Somalia's Security Crisis Shifts to Remote Villages

Increased security in ports has forced many armed looters to seek easier targets - convoys of trucks transporting food to famine-stricken villages

I DID not even get his name.

The gaunt-faced boy was lying on a mat under a tree in a mostly outdoor feeding center. Just two days earlier, someone had brought him to this gun-infested town from an outlying village.

The boy feebly tried to sip a clear re-hydration liquid that Somali nurse Amina Sheik Mohammed spooned into his mouth. A moment later, he died. Ms. Mohammed looked up, her eyes showing the anguish of another life lost in Somalia's ongoing crisis of anarchy and civil war. After a brief pause, the nurse walked to where a dozen other starving children lay on mats, and carefully took another frail child in her arms.

This feeding center, run by the Irish charity Concern, has nourished hundreds of children back to strength during the past few months. But as armed looters shift from urban areas to remote villages, where the growing convoys of relief food are an easier target, more Somalis are being displaced.

About 200 people die here each day, according to Louise Supple, an Irish nurse with Concern. Looters have stolen the corrugated iron roofs from many of the structures in Baidoa. Some perish from exposure to the cold rains now beginning. Many more fail to respond to nourishment that has come too late, Ms. Supple says.

Getting food to Baidoa is no longer the main problem.

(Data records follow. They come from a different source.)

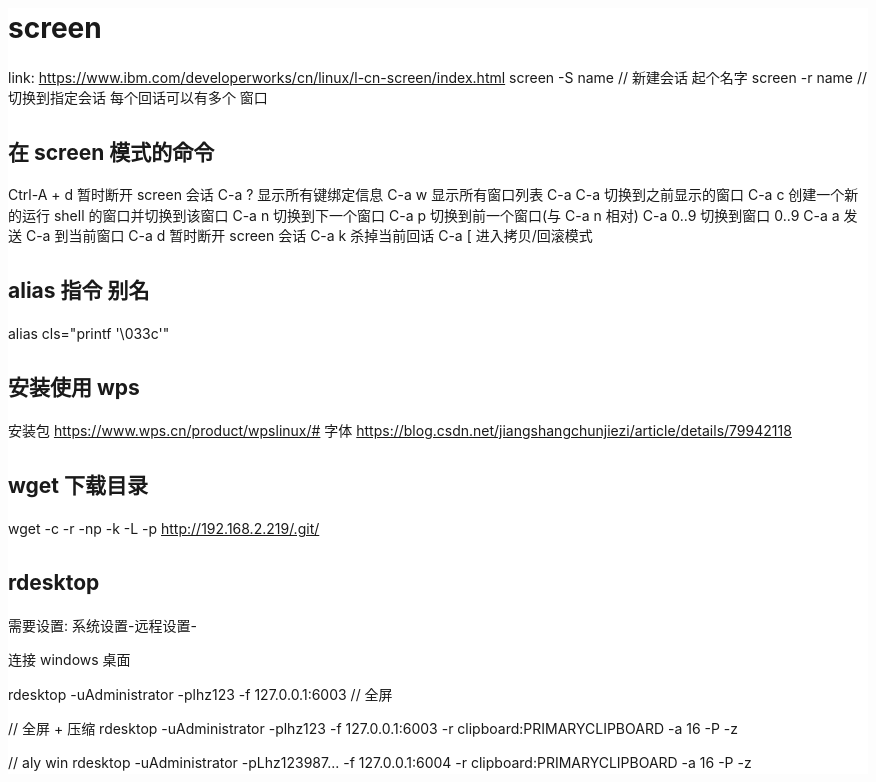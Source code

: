 # screen

link: https://www.ibm.com/developerworks/cn/linux/l-cn-screen/index.html
screen -S name // 新建会话 起个名字
screen -r name // 切换到指定会话
每个回话可以有多个 窗口

## 在 screen 模式的命令

Ctrl-A + d 暂时断开 screen 会话
C-a ? 显示所有键绑定信息
C-a w 显示所有窗口列表
C-a C-a 切换到之前显示的窗口
C-a c 创建一个新的运行 shell 的窗口并切换到该窗口
C-a n 切换到下一个窗口
C-a p 切换到前一个窗口(与 C-a n 相对)
C-a 0..9 切换到窗口 0..9
C-a a 发送 C-a 到当前窗口
C-a d 暂时断开 screen 会话
C-a k 杀掉当前回话
C-a [ 进入拷贝/回滚模式

## alias 指令 别名

alias cls="printf '\033c'"

## 安装使用 wps

安装包
https://www.wps.cn/product/wpslinux/#
字体
https://blog.csdn.net/jiangshangchunjiezi/article/details/79942118

## wget 下载目录

wget -c -r -np -k -L -p http://192.168.2.219/.git/

## rdesktop

需要设置: 系统设置-远程设置-

连接 windows 桌面

rdesktop -uAdministrator -plhz123 -f 127.0.0.1:6003 // 全屏

// 全屏 + 压缩
rdesktop -uAdministrator -plhz123 -f 127.0.0.1:6003 -r clipboard:PRIMARYCLIPBOARD -a 16 -P -z

// aly win
rdesktop -uAdministrator -pLhz123987... -f 127.0.0.1:6004 -r clipboard:PRIMARYCLIPBOARD -a 16 -P -z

About 1,650 tons of food from the United Nations, United States, Canada, and Germany have arrived since the airlift began Aug. 25, according to the UN World Food Programme.

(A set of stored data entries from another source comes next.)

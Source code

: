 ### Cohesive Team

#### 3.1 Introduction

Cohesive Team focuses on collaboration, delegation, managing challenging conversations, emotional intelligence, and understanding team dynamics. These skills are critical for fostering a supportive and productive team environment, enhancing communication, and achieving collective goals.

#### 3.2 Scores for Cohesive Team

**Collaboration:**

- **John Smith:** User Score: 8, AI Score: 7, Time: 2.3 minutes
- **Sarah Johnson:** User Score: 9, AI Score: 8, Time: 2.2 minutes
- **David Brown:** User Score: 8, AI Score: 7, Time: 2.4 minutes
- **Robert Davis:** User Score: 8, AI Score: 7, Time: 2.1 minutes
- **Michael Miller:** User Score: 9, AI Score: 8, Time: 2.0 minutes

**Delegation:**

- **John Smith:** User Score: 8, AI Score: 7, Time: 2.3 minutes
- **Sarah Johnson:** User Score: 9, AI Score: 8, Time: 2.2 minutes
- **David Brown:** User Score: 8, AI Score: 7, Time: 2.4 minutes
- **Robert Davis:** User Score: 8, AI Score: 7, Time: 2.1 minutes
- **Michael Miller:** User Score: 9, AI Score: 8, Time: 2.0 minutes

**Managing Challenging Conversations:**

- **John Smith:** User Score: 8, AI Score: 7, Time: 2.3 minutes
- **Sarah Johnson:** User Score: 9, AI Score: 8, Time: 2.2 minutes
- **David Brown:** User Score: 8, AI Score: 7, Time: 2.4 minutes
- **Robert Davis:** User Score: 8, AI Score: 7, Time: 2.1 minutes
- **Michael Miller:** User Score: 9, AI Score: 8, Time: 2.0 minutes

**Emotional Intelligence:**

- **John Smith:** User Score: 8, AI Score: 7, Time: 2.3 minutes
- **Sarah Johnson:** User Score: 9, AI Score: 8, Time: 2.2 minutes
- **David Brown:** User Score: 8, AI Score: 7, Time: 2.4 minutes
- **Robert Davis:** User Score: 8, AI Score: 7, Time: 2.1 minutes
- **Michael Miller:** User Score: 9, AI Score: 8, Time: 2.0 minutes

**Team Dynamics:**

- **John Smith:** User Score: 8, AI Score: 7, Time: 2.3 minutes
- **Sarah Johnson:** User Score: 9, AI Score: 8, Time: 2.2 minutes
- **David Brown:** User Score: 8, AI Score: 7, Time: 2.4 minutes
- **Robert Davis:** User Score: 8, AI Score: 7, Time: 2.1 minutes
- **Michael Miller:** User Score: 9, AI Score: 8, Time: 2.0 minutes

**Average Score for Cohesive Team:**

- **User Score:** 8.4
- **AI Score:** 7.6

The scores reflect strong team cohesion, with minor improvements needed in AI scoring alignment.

But getting food to remote villages, which must be trucked rather than airlifted, has become extremely dangerous.

Merv Zigenbine of Care estimates that 20 to 30 percent of the village-bound convoys are being attacked. "It's a way of life to loot and steal," he says. "If we could get rid of the guns, we'd be able to get a lot more food in to villages."

In late September, 12 Somalis guarding a relief convoy were killed, Mr. Zigenbine says. On Friday, gunmen raided a storage warehouse here.

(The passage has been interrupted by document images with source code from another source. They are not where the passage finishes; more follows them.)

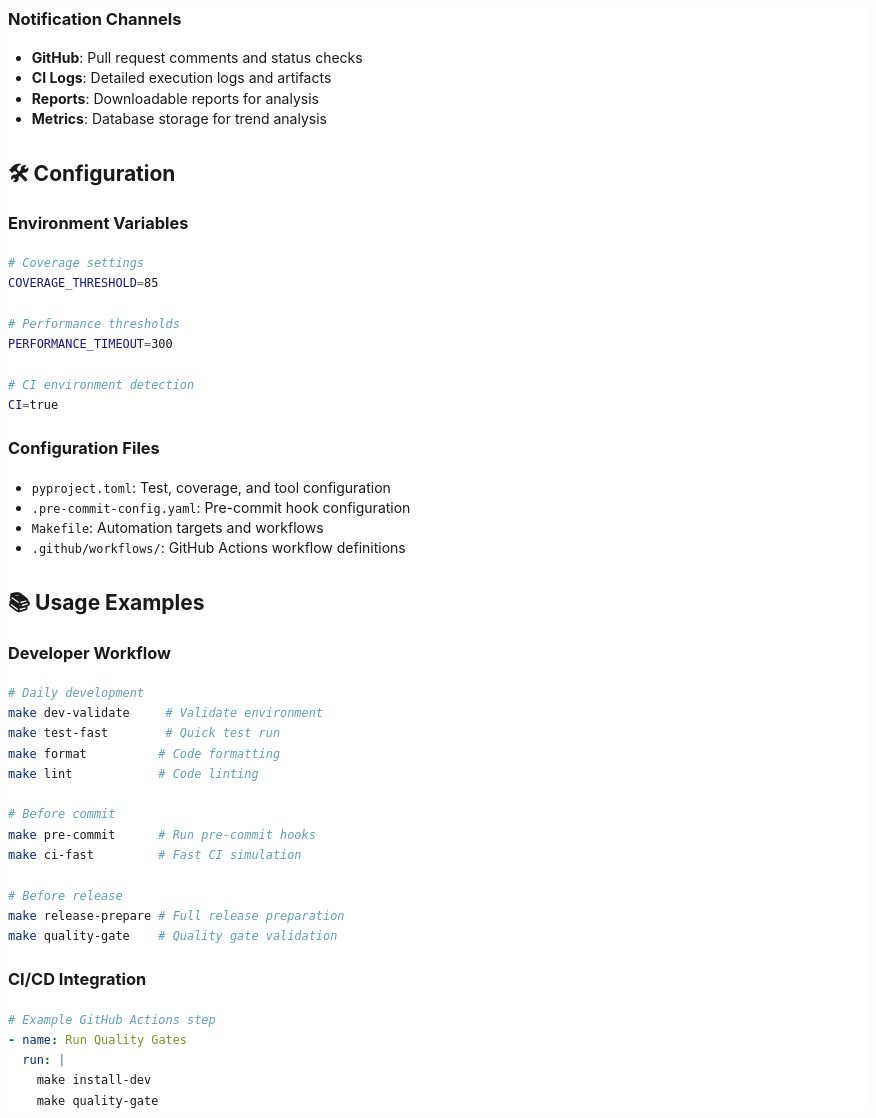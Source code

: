### Notification Channels
- **GitHub**: Pull request comments and status checks
- **CI Logs**: Detailed execution logs and artifacts
- **Reports**: Downloadable reports for analysis
- **Metrics**: Database storage for trend analysis

## 🛠️ Configuration

### Environment Variables
```bash
# Coverage settings
COVERAGE_THRESHOLD=85

# Performance thresholds
PERFORMANCE_TIMEOUT=300

# CI environment detection
CI=true
```

### Configuration Files
- `pyproject.toml`: Test, coverage, and tool configuration
- `.pre-commit-config.yaml`: Pre-commit hook configuration
- `Makefile`: Automation targets and workflows
- `.github/workflows/`: GitHub Actions workflow definitions

## 📚 Usage Examples

### Developer Workflow
```bash
# Daily development
make dev-validate     # Validate environment
make test-fast        # Quick test run
make format          # Code formatting
make lint            # Code linting

# Before commit
make pre-commit      # Run pre-commit hooks
make ci-fast         # Fast CI simulation

# Before release
make release-prepare # Full release preparation
make quality-gate    # Quality gate validation
```

### CI/CD Integration
```yaml
# Example GitHub Actions step
- name: Run Quality Gates
  run: |
    make install-dev
    make quality-gate
```
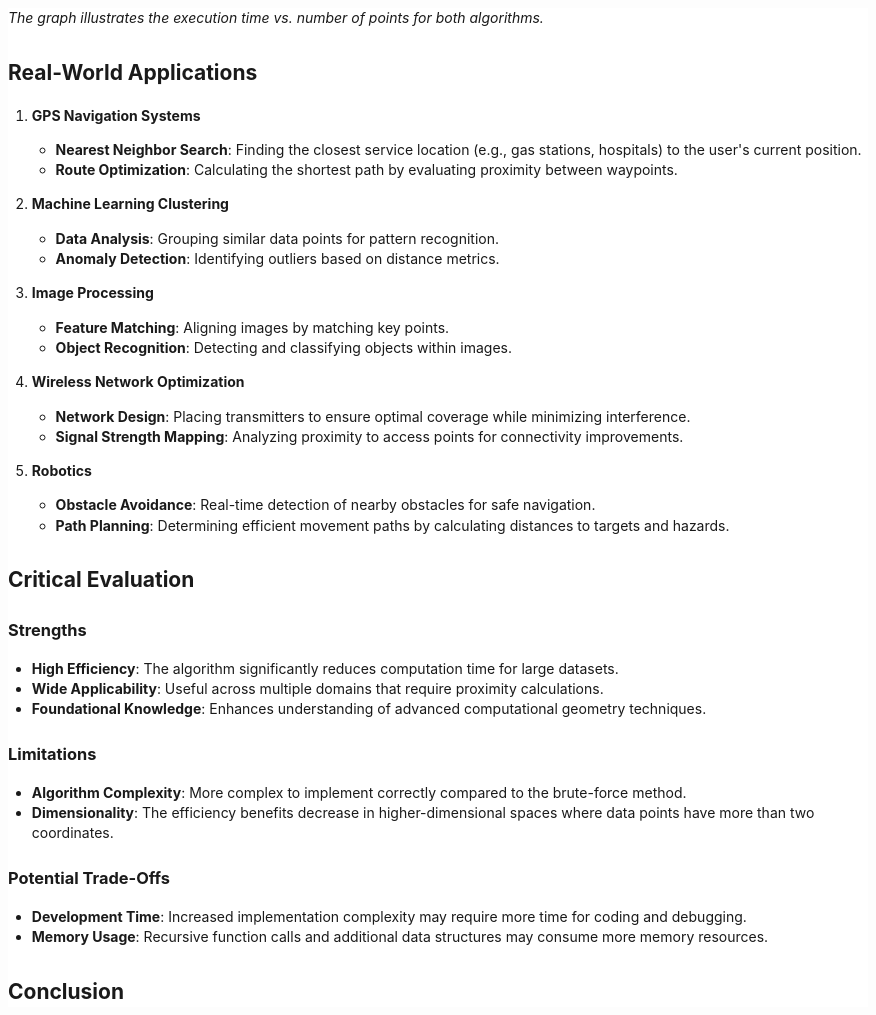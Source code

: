 *The graph illustrates the execution time vs. number of points for both algorithms.*

## Real-World Applications

1. **GPS Navigation Systems**

   - **Nearest Neighbor Search**: Finding the closest service location (e.g., gas stations, hospitals) to the user's current position.
   - **Route Optimization**: Calculating the shortest path by evaluating proximity between waypoints.

2. **Machine Learning Clustering**

   - **Data Analysis**: Grouping similar data points for pattern recognition.
   - **Anomaly Detection**: Identifying outliers based on distance metrics.

3. **Image Processing**

   - **Feature Matching**: Aligning images by matching key points.
   - **Object Recognition**: Detecting and classifying objects within images.

4. **Wireless Network Optimization**

   - **Network Design**: Placing transmitters to ensure optimal coverage while minimizing interference.
   - **Signal Strength Mapping**: Analyzing proximity to access points for connectivity improvements.

5. **Robotics**

   - **Obstacle Avoidance**: Real-time detection of nearby obstacles for safe navigation.
   - **Path Planning**: Determining efficient movement paths by calculating distances to targets and hazards.

## Critical Evaluation

### Strengths

- **High Efficiency**: The algorithm significantly reduces computation time for large datasets.
- **Wide Applicability**: Useful across multiple domains that require proximity calculations.
- **Foundational Knowledge**: Enhances understanding of advanced computational geometry techniques.

### Limitations

- **Algorithm Complexity**: More complex to implement correctly compared to the brute-force method.
- **Dimensionality**: The efficiency benefits decrease in higher-dimensional spaces where data points have more than two coordinates.

### Potential Trade-Offs

- **Development Time**: Increased implementation complexity may require more time for coding and debugging.
- **Memory Usage**: Recursive function calls and additional data structures may consume more memory resources.

## Conclusion
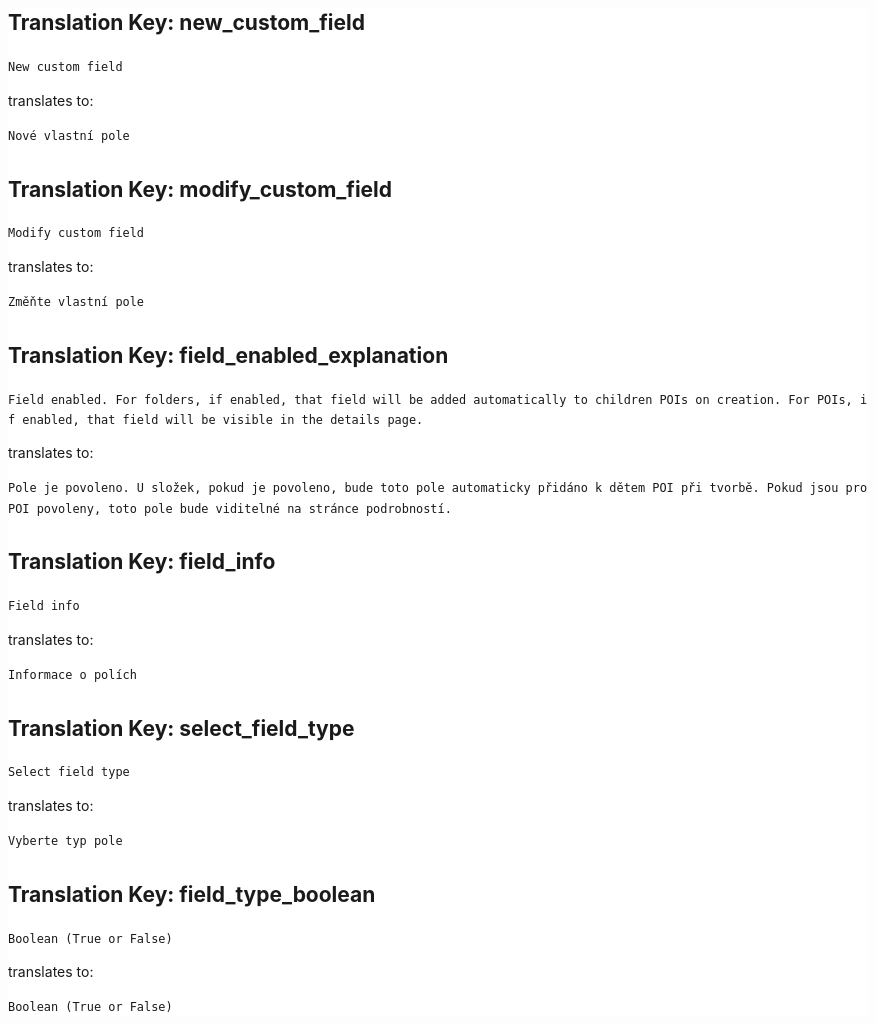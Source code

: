 
## Translation Key: new_custom_field
```
New custom field
```
translates to:
```
Nové vlastní pole
```


## Translation Key: modify_custom_field
```
Modify custom field
```
translates to:
```
Změňte vlastní pole
```


## Translation Key: field_enabled_explanation
```
Field enabled. For folders, if enabled, that field will be added automatically to children POIs on creation. For POIs, if enabled, that field will be visible in the details page.
```
translates to:
```
Pole je povoleno. U složek, pokud je povoleno, bude toto pole automaticky přidáno k dětem POI při tvorbě. Pokud jsou pro POI povoleny, toto pole bude viditelné na stránce podrobností.
```


## Translation Key: field_info
```
Field info
```
translates to:
```
Informace o polích
```


## Translation Key: select_field_type
```
Select field type
```
translates to:
```
Vyberte typ pole
```


## Translation Key: field_type_boolean
```
Boolean (True or False)
```
translates to:
```
Boolean (True or False)
```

"We need the UN military," a Somali relief worker says. Although the last of 500 armed UN troops from Pakistan arrived in Somalia Sept. 29, their assignment calls only for guarding food distribution in Mogadishu, the port capital.

(Mohammed Sahnoun, the UN special representative for Somalia, last week secured an agreement to send 750 Canadian troops to the northeastern port of Bossasso in November.)

The security crisis has drawn a flurry of international attention. Irish President Mary Robinson visited Baidoa Saturday; she is the first foreign head of state to have observed the famine in Somalia.

President Bush's special coordinator for Somali relief, Andrew Natsios, has promised developmental assistance - for water systems, electricity, and cattle vaccinations - to areas where clan elders and local authorities have brought looting under control.

Mr. Sahnoun is due to convene an emergency conference in Geneva Oct. 12-13 to discuss security and food distribution.

The attacks on village-bound relief convoys are rooted in inter-clan rivalries. Most of the local Somalis are members of the Rahanweyn clan, a largely agricultural people located between the Juba and Schebele Rivers. The gunmen, they say, are members of the Habar-Gedir.

The Habar-Gedir comprise the backbone of the rebel United Somali Congress forces under Gen. Mohamed Farah Aideed, one of two strongmen fighting for power in Mogadishu. The USC helped topple Maj. Gen. Mohammed Siad Barre in January 1991, but forces loyal to the fallen dictator maintained control of Baidoa until April this year, when they finally fell to the USC.

Though the Rahanweyn were not aligned closely with the USC, some members joined the rebel revolt against Mr. Said Barre. Badly mistreated by Siad Barre's troops for cooperating with the USC, the Rahanweyn now express strong resentment for the Habar-Gedir who control Baidoa and nearby villages.

"They loot us; they shoot us. They have the heavy guns," a Rahanweyn says.